Hotbed (formerly Vulva Riot)

1st Saturday of the month, Intermedia Arts, 2822 Lyndale Avenue South

Minneapolis, MN. 55408, 7 p.m. Admission $0-7 sliding fee scale.

The October 2002 performance of the nation’s longest-running monthly cabaret by and for womyn and transpeople is a milestone in several ways. Not only is it the Vulva Riot cabaret’s tenth anniversary under the direction of producer/curator Eleanor Savage, but it is a sendoff for Savage as well. She is passing the torch to Sam Grosby, who will continue the cabaret under a new name.

Grosby has been actively performing and volunteering with the cabaret for seven years, and has watched its transformation over that period of time from a novelty to a dependable venue that consistently fills the house at Intermedia Arts on Lyndale Avenue. Sensing that Savage was interested in relinquishing the cabaret so she could have more time to pursue her own art, Grosby asked her to consider her as a replacement.

The decision to change the name from “Vulva Riot” to “Hotbed” was actually made at Savage’s request, because she had copyrighted the Vulva Riot name and wishes to retain control of it. “I think a lot of people think that there’s something bad going down with the name change,” Grosby says, “but that’s not true at all. Eleanor wanted to hang on to the name for future productions.”
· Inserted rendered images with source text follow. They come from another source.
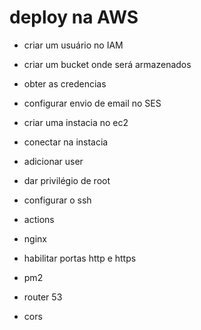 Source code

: # deploy na AWS
- criar um usuário no IAM
- criar um bucket onde será armazenados
- obter as credencias
- configurar envio de email no SES

- criar uma instacia no ec2
- conectar na instacia
- adicionar user
- dar privilégio de root
- configurar o ssh
- actions 
- nginx
- habilitar portas http e https
- pm2
- router 53
- cors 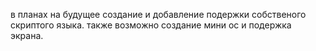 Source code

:в планах на будущее создание и добавление подержки собственого скриптого языка. также возможно создание мини ос и подержка экрана.
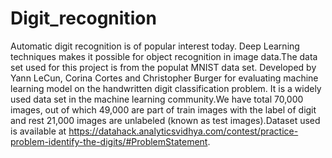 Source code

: # Digit_recognition
Automatic digit recognition is of popular interest today. Deep Learning techniques makes it possible for object recognition in image data.The data set used for this project is from the populat MNIST data set. Developed by Yann LeCun, Corina Cortes and Christopher Burger for evaluating machine learning model on the handwritten digit classification problem. It is a widely used data set in the machine learning community.We have total 70,000 images, out of which 49,000 are part of train images with the label of digit and rest 21,000 images are unlabeled (known as test images).Dataset used is available at https://datahack.analyticsvidhya.com/contest/practice-problem-identify-the-digits/#ProblemStatement.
Although the cabaret’s mission statement says its aim is to create “a welcoming and respectful environment that challenges oppression while fostering creative expression for dyke, bisexual, transgender and transsexual womyn and our allies,” there is a lingering misperception that the venue is hostile to transgender people. Grosby hopes that the name change will help ease that tension.

Savage is a tough act to follow, Grosby says, and she doesn’t plan to make any major changes to the venue in the first year. Having said that, she is quick to add that she would like to see a wider range of people in the community get involved with the cabaret. To that end, she plans to start a mentorship program for new curators, and has already enlisted the help of community curators Juliana Pegues and Sarah Harris.
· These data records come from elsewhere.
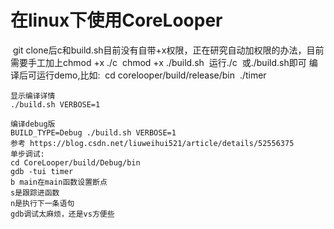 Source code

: # 在linux下使用CoreLooper
​	git clone后c和build.sh目前没有自带+x权限，正在研究自动加权限的办法，目前需要手工加上
​	chmod +x ./c
​	chmod +x ./build.sh
​	运行./c
​	或./build.sh即可
​	编译后可运行demo,比如:
​	cd corelooper/build/release/bin
​	./timer
​	

	显示编译详情
	./build.sh VERBOSE=1
	
	编译debug版
	BUILD_TYPE=Debug ./build.sh VERBOSE=1
	参考 https://blog.csdn.net/liuweihui521/article/details/52556375
	单步调试:
	cd CoreLooper/build/Debug/bin
	gdb -tui timer
	b main在main函数设置断点
	s是跟踪进函数
	n是执行下一条语句
	gdb调试太麻烦，还是vs方便些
“I think people are kind of daunted if they’ve never curated before. I think that if we could have some experienced curators helping, that might help get some new voices,” she says. “Not that I don’t love the same old voices–I do– but I want to see everybody.”

Upcoming Hotbed shows:

November — curated by Sarah Gordon

December — curated by Quiana Perkins

January — curated by Aaron and Tyler in support of T-Men

February — curated by Lupe Castillo

March — curated by Wild Women Writers Word Artistry

April — curated by Sarah Harris

May — curated by the Minneapolis Avengers.
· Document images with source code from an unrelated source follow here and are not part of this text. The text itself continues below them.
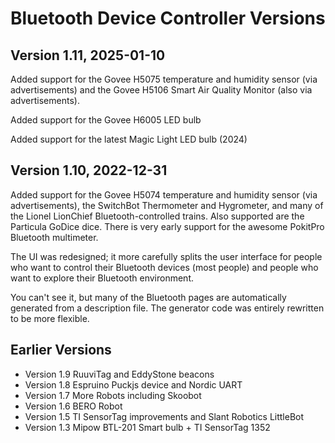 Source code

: ﻿# Bluetooth Device Controller Versions

## Version 1.11, 2025-01-10

Added support for the Govee H5075 temperature and humidity sensor (via advertisements) and the Govee H5106 Smart Air Quality Monitor (also via advertisements).

Added support for the Govee H6005 LED bulb

Added support for the latest Magic Light LED bulb (2024)

## Version 1.10, 2022-12-31

Added support for the Govee H5074 temperature and humidity sensor (via advertisements), the SwitchBot Thermometer and Hygrometer, and many of the Lionel LionChief Bluetooth-controlled trains. Also supported are the Particula GoDice dice. There is very early support for the awesome PokitPro Bluetooth multimeter.

The UI was redesigned; it more carefully splits the user interface for people who want to control their Bluetooth devices (most people) and people who want to explore their Bluetooth environment.

You can't see it, but many of the Bluetooth pages are automatically generated from a description file. The generator code was entirely rewritten to be more flexible. 


## Earlier Versions

* Version 1.9 RuuviTag and EddyStone beacons
* Version 1.8 Espruino Puckjs device and Nordic UART 
* Version 1.7 More Robots including Skoobot
* Version 1.6 BERO Robot
* Version 1.5 TI SensorTag improvements and Slant Robotics LittleBot
* Version 1.3 Mipow BTL-201 Smart bulb + TI SensorTag 1352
Bedlam Studio’s “Romp” Cabaret

514-1/2 Cedar Ave., Mpls. 612-341-1038.

Irregularly scheduled late-night cabaret on West Bank. Call for details. Bedlam is a politically conscious artist and theater collective, and is also hosting the annual Bare Bones 9th Annual Outdoor Halloween Puppet Extravaganza. Open puppet making workshops are scheduled at Bedlam Tuesdays and Fridays from 7 p.m.-10 p.m., and Sundays from 1 p.m.- 5 p.m. until October 31. If you are interested in getting involved, call the Bare Bones hotline at 612-724-4979 or just show up.

Flayva Cabaret

Bimonthly cabaret featuring gay people of color. Pillsbury House Theater, 3501 Chicago Av. S., Mpls. $10. 612-377-0808. Curated by Aundaray Guess of Guess Who Productions. flayvacabaret@aol.com

Friday Nights @ Amazon Bookstore

1st and 4th Fridays of each month. Curated by Sarah Harris. Amazon Bookstore Coop, 4432 Chicago Ave. S., Mpls. 7 p.m., free. 612-821-9630. Free cabaret featuring writers, storytellers, and musicians — anything that the space will allow.

Perspiring Genius

A new open mic for all shapes and styles of narrative and spoken word. Hosted by Amy Salloway. Every 2nd and 4th Wed. of the month, 7 p.m. at Dunn Brothers Loring Park, 329 15th St. W., Mpls. No cover; donations accepted. 612-871-9070.

Wild Yam Cabaret

Curated by Eve Blackwell. CSPS Hall, 383 Michigan St., St. Paul. $6-$7. 651-293-9072.